3.2 No regularization to a more complex model

We apply a higher degree model to the dataset without and with regularization. We analyze the training and test errors over increasing model complexity, which is controlled by decreasing values of $\lambda$.

Preventing overflow with scaling

If we apply the polynomial feature transformation to the single input xx and the learning process directly to the new 2D array xHPF we have extremely high values for some columns of the input array. Since the parameter update equation used in the gradient descent algorithm requires the product of the model error with the input array itself, the parameter value will soon diverge to finally exceed the floating limit and thus the overflow. The final parameter array wOpt will store only NaN values.
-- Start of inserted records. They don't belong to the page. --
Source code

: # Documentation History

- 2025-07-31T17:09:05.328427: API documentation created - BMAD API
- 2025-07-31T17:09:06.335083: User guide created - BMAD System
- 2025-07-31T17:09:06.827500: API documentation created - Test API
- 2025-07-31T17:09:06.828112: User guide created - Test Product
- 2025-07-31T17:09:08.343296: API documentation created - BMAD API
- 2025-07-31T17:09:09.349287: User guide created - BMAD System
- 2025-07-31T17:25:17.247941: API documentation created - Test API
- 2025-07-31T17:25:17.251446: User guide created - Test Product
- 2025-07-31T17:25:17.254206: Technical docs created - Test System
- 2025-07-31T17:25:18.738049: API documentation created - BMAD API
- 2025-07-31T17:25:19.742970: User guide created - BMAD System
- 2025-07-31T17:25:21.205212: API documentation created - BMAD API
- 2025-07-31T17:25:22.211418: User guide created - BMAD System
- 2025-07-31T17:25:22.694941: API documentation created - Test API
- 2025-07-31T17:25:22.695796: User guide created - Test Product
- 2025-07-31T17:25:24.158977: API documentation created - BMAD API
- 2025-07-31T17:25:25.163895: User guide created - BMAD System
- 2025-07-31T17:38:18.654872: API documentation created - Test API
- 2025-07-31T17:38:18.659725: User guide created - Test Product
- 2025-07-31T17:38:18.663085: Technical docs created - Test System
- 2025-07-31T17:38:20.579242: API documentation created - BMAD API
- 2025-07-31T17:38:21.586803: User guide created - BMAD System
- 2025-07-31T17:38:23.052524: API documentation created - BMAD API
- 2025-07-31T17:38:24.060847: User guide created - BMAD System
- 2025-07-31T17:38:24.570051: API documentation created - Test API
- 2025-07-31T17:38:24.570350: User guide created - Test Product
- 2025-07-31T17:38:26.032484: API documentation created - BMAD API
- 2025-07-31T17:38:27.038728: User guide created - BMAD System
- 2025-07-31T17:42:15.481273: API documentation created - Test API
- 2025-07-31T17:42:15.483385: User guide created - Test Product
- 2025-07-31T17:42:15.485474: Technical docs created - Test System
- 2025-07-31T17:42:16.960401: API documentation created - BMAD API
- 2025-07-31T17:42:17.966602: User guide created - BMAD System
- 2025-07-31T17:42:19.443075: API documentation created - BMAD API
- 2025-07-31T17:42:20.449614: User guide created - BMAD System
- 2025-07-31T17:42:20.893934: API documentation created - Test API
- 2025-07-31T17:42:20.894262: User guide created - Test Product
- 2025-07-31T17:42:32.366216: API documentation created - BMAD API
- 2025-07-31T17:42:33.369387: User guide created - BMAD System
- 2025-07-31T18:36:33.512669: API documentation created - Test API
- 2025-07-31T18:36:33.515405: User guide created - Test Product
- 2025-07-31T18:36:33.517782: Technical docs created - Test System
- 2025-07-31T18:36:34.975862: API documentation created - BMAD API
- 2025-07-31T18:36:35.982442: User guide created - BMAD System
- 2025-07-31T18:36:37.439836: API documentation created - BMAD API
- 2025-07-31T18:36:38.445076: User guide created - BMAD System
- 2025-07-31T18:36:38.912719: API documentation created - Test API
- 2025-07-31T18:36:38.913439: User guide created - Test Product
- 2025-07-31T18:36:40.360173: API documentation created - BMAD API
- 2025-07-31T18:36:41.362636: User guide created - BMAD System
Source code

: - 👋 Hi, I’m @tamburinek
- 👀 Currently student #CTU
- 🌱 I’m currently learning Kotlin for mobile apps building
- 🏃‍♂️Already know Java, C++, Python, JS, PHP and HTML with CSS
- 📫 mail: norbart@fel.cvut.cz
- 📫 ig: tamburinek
xHPF = PolynomialFeatures(8).fit_transform(xx)
wInit = np.zeros((xHPF.shape[-1], 1))
xTrain = xHPF.copy()

Nepoch, lr, lmbd = 20000, 0.001, 0
wEvol, Jevol = gradDescRidge(xTrain, yTrain, wInit, lmbd, lr, Nepoch)
wOpt, Jopt = wEvol[-1,:], Jevol[-1]

Scaling the entire polynomial feature set

To prevent the system to overflow due to very high polynomial degree, one could drastically reduce the learning rate, with the drawback of massively increasing the number of epochs to converge to the optimal solution. One much better idea is to normalize the input features. To this end, we use the class provided in Scikit-learn, the standard scaler.

If we apply the scaling operation to the entire polynomial function, ranging from 0 to the maximum degree, the model will learn the function shape only, but there will be a shift due to the missing bias information. We set the polynomial degree to 8, scale the entire input feature set (bias included), use the Ridge gradient descent algorithm to identify the optimal parameters, wOpt, display the trend of the 9 model parameters and the loss function and show the comparison of the model response (red line) to the actual data response (green dots).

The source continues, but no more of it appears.